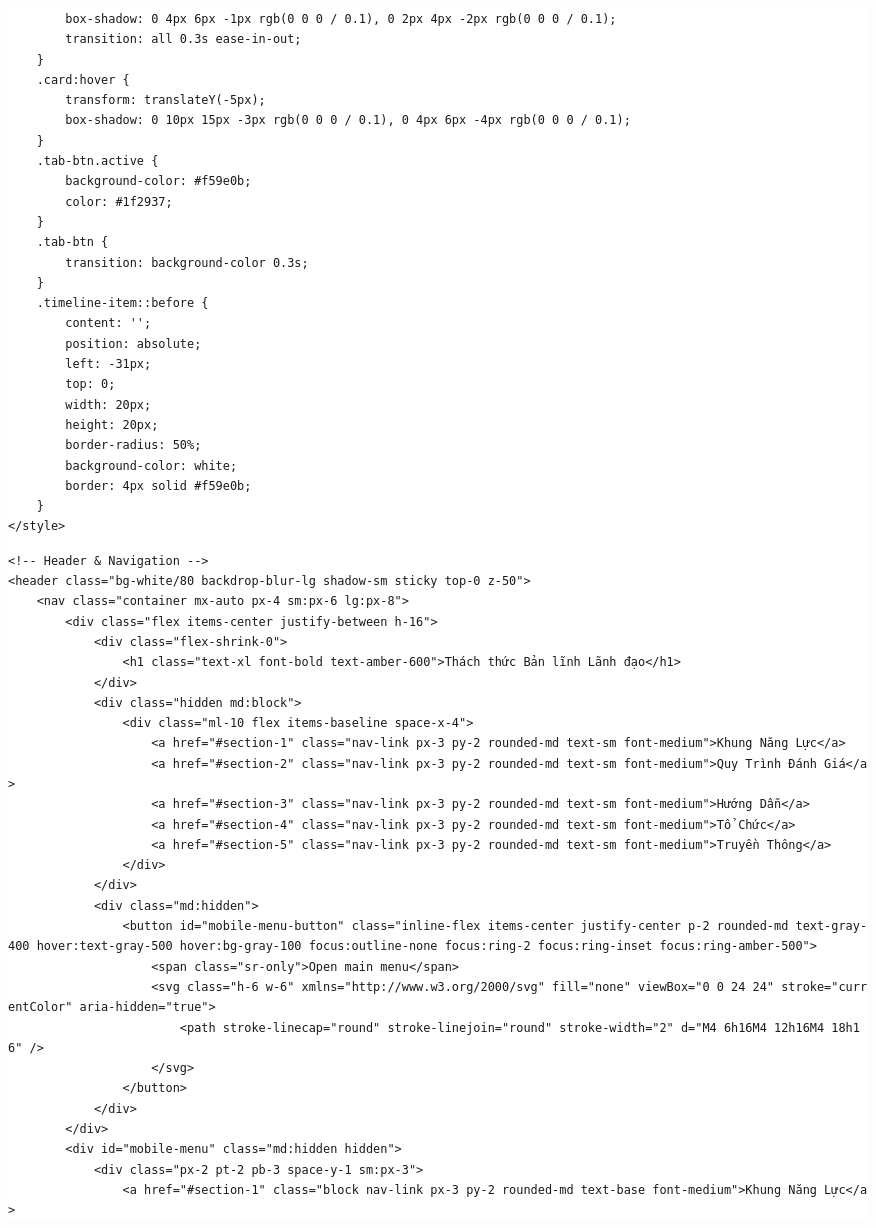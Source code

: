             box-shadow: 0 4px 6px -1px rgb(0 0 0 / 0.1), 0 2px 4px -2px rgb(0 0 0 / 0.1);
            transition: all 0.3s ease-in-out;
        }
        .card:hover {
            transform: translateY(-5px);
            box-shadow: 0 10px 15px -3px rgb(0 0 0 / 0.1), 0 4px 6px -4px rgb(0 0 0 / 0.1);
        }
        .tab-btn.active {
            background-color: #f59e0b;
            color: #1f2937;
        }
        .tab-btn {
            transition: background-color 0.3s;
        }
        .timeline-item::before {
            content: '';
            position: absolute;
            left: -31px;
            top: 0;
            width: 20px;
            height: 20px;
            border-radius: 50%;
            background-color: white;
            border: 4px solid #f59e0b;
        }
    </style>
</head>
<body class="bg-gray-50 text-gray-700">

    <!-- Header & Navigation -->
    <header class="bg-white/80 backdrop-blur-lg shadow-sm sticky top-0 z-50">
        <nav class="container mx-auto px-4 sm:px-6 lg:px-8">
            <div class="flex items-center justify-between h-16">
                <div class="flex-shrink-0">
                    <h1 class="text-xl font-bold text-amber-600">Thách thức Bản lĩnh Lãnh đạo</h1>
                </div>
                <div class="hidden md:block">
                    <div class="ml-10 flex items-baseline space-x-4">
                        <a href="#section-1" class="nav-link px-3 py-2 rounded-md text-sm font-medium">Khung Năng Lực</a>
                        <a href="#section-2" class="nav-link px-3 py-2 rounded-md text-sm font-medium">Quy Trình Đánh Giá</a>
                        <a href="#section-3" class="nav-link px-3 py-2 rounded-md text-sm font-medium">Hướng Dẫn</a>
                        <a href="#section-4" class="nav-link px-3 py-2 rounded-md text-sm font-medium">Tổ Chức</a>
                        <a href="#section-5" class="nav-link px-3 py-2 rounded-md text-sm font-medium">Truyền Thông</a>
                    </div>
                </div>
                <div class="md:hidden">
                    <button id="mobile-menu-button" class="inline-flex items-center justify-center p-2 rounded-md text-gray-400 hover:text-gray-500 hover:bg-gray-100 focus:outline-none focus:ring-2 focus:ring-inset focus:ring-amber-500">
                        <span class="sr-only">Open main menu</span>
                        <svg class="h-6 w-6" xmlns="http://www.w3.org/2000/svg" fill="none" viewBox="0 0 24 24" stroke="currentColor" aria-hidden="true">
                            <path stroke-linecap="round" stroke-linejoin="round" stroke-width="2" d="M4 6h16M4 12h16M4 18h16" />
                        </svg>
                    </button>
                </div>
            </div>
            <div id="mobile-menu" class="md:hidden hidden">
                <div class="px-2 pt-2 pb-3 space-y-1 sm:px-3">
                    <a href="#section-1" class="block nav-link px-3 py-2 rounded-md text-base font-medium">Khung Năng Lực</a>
--
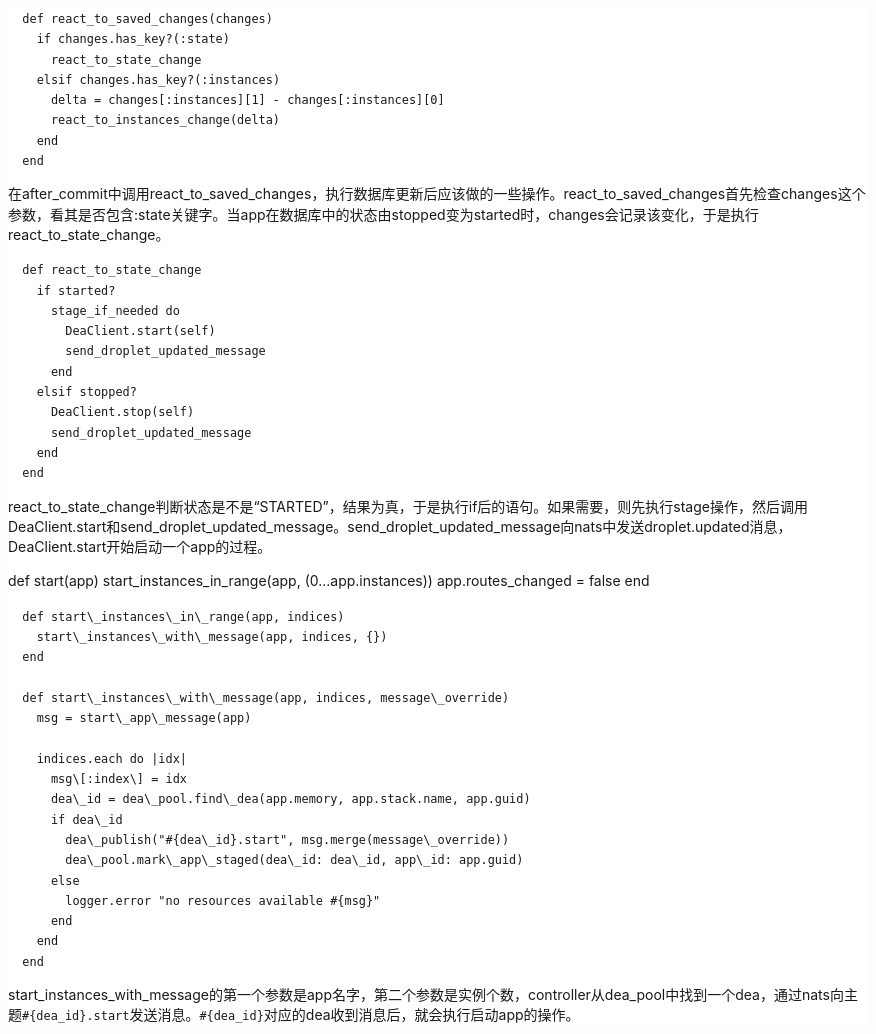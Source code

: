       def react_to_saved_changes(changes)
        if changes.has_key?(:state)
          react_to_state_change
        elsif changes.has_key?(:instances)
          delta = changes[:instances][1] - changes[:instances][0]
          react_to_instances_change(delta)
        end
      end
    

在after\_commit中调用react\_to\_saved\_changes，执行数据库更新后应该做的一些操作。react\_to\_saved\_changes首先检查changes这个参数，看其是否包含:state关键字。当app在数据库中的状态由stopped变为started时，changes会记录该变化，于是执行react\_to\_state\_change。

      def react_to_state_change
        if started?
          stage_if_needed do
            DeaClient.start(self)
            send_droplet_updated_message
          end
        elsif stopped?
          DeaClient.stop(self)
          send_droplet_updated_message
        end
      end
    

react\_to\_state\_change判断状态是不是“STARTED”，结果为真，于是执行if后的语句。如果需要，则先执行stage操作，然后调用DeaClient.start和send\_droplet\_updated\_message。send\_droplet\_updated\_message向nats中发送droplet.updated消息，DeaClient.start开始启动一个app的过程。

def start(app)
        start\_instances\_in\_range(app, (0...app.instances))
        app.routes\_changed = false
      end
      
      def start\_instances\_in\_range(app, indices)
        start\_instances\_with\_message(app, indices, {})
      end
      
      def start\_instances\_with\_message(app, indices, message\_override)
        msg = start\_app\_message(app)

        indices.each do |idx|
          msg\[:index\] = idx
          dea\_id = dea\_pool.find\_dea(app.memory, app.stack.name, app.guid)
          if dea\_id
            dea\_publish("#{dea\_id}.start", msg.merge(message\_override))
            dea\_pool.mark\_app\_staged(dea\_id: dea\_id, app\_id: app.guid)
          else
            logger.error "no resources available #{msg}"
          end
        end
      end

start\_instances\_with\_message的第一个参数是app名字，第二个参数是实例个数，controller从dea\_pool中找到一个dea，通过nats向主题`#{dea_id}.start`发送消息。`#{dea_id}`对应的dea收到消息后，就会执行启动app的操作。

*Aim of the task*
Would you print, exactly as written, every line above from the one holding "DeaClient.start(self)" through the one holding "def start\_instances\_in\_range(app, indices)", with both included and no other lines?

*Your response*
            DeaClient.start(self)
            send_droplet_updated_message
          end
        elsif stopped?
          DeaClient.stop(self)
          send_droplet_updated_message
        end
      end
    

react\_to\_state\_change判断状态是不是“STARTED”，结果为真，于是执行if后的语句。如果需要，则先执行stage操作，然后调用DeaClient.start和send\_droplet\_updated\_message。send\_droplet\_updated\_message向nats中发送droplet.updated消息，DeaClient.start开始启动一个app的过程。

def start(app)
        start\_instances\_in\_range(app, (0...app.instances))
        app.routes\_changed = false
      end
      
      def start\_instances\_in\_range(app, indices)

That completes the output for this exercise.